The other day as I was finish sanding a large walnut live-edge plank before applying varnish, I was thinking that one usually wants to sand with the grain. Well, I was using a rotary sander, so unless the grain is circular, I'm not exactly sanding with the grain, am I? So I started wondering-what if I were using a belt sander?

Is there a role for a belt sander in finishing large flat pieces, such as live-edge planks? If so, what would be the ins and outs of that?


----------



## pottz (Sep 15, 2015)

sure if i need to do a lot of heavy sanding i will,many here will scoff at the idea but they do have a time and place.you dont want to use one for anything finish tough.just be careful because they will cause you problems if you get too aggressive.they have a purpose just like any tool.


----------



## John Smith_inFL (Dec 15, 2017)

this is when the craftsman must be familiar with his power tools
and the downfalls with one miner "oooops' such as with the belt sander.
if the wood is properly dried and solid, I use all 3: belt, R/O and the inline.
if your slab is already dead flat, there is no need for an aggressive belt sander.
depending on the wood, finish and stain, some sanding marks stick out 
like a purple thumb if left too deep.
post some photos if you like in the stages you go through.

.

.


----------



## bilyo (May 20, 2015)

If your rotary sander is of the random orbit type, you are OK. What you are doing is what it is designed for.

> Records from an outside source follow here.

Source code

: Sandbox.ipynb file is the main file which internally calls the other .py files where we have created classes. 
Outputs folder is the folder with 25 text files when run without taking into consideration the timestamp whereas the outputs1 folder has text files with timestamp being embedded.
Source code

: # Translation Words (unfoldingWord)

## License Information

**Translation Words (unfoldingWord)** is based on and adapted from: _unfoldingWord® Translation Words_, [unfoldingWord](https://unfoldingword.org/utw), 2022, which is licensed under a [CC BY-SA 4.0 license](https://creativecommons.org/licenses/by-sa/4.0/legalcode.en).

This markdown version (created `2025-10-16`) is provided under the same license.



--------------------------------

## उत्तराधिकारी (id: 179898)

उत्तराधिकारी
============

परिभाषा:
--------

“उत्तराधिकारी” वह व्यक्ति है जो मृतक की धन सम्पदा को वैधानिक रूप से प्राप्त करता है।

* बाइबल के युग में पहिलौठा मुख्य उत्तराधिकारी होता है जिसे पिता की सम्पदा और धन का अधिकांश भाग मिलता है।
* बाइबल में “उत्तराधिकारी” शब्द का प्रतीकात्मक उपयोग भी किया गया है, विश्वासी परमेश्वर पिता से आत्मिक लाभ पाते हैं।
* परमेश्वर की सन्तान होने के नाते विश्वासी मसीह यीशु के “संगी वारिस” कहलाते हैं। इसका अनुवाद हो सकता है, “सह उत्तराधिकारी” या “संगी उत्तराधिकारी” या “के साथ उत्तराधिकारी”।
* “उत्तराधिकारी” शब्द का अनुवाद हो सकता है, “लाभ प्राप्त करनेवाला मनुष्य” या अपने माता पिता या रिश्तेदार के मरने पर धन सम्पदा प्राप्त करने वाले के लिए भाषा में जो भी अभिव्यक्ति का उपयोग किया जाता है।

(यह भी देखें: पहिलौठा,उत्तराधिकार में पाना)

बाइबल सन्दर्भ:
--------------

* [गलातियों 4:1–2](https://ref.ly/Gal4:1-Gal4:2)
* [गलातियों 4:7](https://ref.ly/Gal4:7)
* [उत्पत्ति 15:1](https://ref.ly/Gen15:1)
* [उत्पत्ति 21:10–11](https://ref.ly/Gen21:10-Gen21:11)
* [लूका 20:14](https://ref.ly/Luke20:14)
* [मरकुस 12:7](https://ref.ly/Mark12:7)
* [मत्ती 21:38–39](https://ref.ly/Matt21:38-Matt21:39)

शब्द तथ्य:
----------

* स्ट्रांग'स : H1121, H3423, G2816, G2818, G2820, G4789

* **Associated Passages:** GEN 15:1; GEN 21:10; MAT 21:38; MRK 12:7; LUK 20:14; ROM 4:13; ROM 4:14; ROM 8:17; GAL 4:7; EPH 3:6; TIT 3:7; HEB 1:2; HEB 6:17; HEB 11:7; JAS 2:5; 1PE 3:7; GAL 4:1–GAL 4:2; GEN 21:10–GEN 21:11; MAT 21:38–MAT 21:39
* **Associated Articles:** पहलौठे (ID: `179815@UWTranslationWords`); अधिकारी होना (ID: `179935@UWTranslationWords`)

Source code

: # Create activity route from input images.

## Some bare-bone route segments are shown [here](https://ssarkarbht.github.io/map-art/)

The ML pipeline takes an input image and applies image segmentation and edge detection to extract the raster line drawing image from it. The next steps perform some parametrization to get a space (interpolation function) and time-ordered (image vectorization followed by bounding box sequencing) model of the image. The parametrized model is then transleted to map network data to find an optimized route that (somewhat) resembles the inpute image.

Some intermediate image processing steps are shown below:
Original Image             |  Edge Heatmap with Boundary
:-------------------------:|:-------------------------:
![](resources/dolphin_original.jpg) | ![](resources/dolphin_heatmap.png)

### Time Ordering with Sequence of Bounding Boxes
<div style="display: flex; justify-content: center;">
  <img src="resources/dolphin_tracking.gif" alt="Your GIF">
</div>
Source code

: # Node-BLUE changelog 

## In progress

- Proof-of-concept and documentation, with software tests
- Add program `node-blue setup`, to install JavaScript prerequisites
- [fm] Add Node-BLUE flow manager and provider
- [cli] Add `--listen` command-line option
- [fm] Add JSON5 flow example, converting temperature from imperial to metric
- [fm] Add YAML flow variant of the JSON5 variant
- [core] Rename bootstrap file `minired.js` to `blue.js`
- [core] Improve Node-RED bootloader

Just proceed through, at least, 180 grit. Better, go through 220 grit. If your sander is not random orbit you should finish sanding by hand with 180 and 220 grits. Trying to finish sand with a belt sander is not recommended.


----------



## WoodenDreams (Aug 23, 2018)

I've used variable 4×24 belt sanders locked in at its' slow or a medium speed with 180 grit to sand table tops, coffee tables and lids for hope & cedar chests. As John Smith says being familiar with the sander and having the feel of its' use. With slow to speed and soft pressure and consistent checking, you can get the results you want without scratching. Then a couple quick swipes with a orbital or detail sander with 220 grit. I've not had problems leaving marks. But you can be close to the oooops factor if your not comfortable with the belt sander.


----------



## kelvancra (May 4, 2010)

I have a few belt sanders and, when I need them, they are gold. In the old days, I did a lot of final finish with a belt.

I keep a couple of my belts because of their value in removing material, but then I also keep my siding sander (24 grit carbide on a metal plate) and electric hand plane for hogging material off, when even a belt is too tame.

Now days, I use the hook and loop beasties more because I can switch between what is, essentially, angle grinder mode and ROS mode.


----------